We notice that we have 60 control variables.

Now we define our data

In [9]:
data = pd.concat([Y, D, Z], axis=1)

## 1. OLS without including the country characteristics

In [10]:
model = "Outcome ~ gdpsh465"
baseline_ols = smf.ols(model , data=data).fit()
baseline_ols_table = baseline_ols.summary2().tables[1]
print( baseline_ols_table.iloc[ 1 , 4:] )
baseline_ols_table.iloc[1, :]

[0.025   -0.010810
0.975]    0.013444
Name: gdpsh465, dtype: float64


Coef.       0.001317
Std.Err.    0.006102
t           0.215777
P>|t|       0.829661
[0.025     -0.010810
0.975]      0.013444
Name: gdpsh465, dtype: float64

The estimated coefficient is $0.001317$ with the confidence interval ranging from -0.01 to 0.01 and it seems not to be significant without controlling for X (P>|t| = 0.829661)
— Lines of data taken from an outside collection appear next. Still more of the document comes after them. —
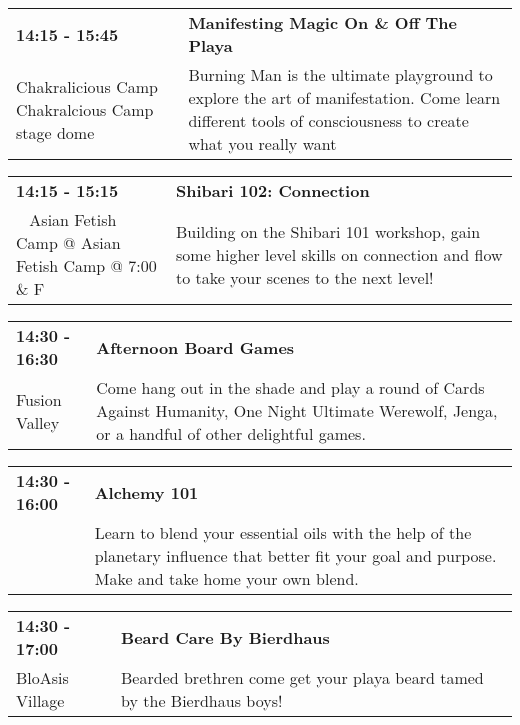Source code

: \begin{tabular}{ p{1in} p{2.2in} }
    \textbf{14:15 - 15:45} & \textbf{Manifesting Magic On \& Off The Playa } \\
    Chakralicious Camp \newline Chakralcious Camp stage dome & Burning Man is the ultimate playground to explore the art of manifestation. Come learn different tools of consciousness to create what you really want \\
    \hline 
\end{tabular}
    
\begin{tabular}{ p{1in} p{2.2in} }
    \textbf{14:15 - 15:15} & \textbf{Shibari 102: Connection} \\
    ~ \newline Asian Fetish Camp @ Asian Fetish Camp @ 7:00 \& F & Building on the Shibari 101 workshop, gain some higher level skills on connection and flow to take your scenes to the next level! \\
    \hline 
\end{tabular}
    
\begin{tabular}{ p{1in} p{2.2in} }
    \textbf{14:30 - 16:30} & \textbf{Afternoon Board Games} \\
    Fusion Valley \newline  & Come hang out in the shade and play a round of Cards Against Humanity, One Night Ultimate Werewolf, Jenga, or a handful of other delightful games. \\
    \hline 
\end{tabular}
    
\begin{tabular}{ p{1in} p{2.2in} }
    \textbf{14:30 - 16:00} & \textbf{Alchemy 101} \\
    ~ \newline  & Learn to blend your essential oils with the help of the planetary influence that better fit your goal and purpose. Make and take home your own blend. \\
    \hline 
\end{tabular}
    
\begin{tabular}{ p{1in} p{2.2in} }
    \textbf{14:30 - 17:00} & \textbf{Beard Care By Bierdhaus} \\
    BloAsis Village \newline  & Bearded brethren come get your playa beard tamed by the Bierdhaus boys! \\
    \hline 
\end{tabular}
## 2. OLS including the country characteristics

In [11]:
# define the variables
y = 'Outcome'

data_columns = list(data)
no_relev_col = ['Outocome', 'gdpsh465']

z = [col for col in data_columns if col not in no_relev_col] 

In [12]:
control_formula = "Outcome" + ' ~ ' + 'gdpsh465 + ' + ' + '.join( Z.columns.to_list() )

In [13]:
control_ols = smf.ols( control_formula , data=data).fit()
control_ols_table = control_ols.summary2().tables[1]
print( control_ols_table.iloc[ 1 , 4:] )
control_ols_table.iloc[1, :]

[0.025   -0.070600
0.975]    0.051844
Name: gdpsh465, dtype: float64


Coef.      -0.009378
Std.Err.    0.029888
t          -0.313774
P>|t|       0.756019
[0.025     -0.070600
0.975]      0.051844
Name: gdpsh465, dtype: float64

After controlling with country characteristics, we find now a negative coefficient $-0.009378$ but it is also no significant. 

# DML algorithm

Here we perform inference of the predictive coefficient $\beta$ in our partially linear statistical model, 

$$
Y = D\beta + g(Z) + \epsilon, \quad E (\epsilon | D, Z) = 0,
$$

using the **double machine learning** approach. 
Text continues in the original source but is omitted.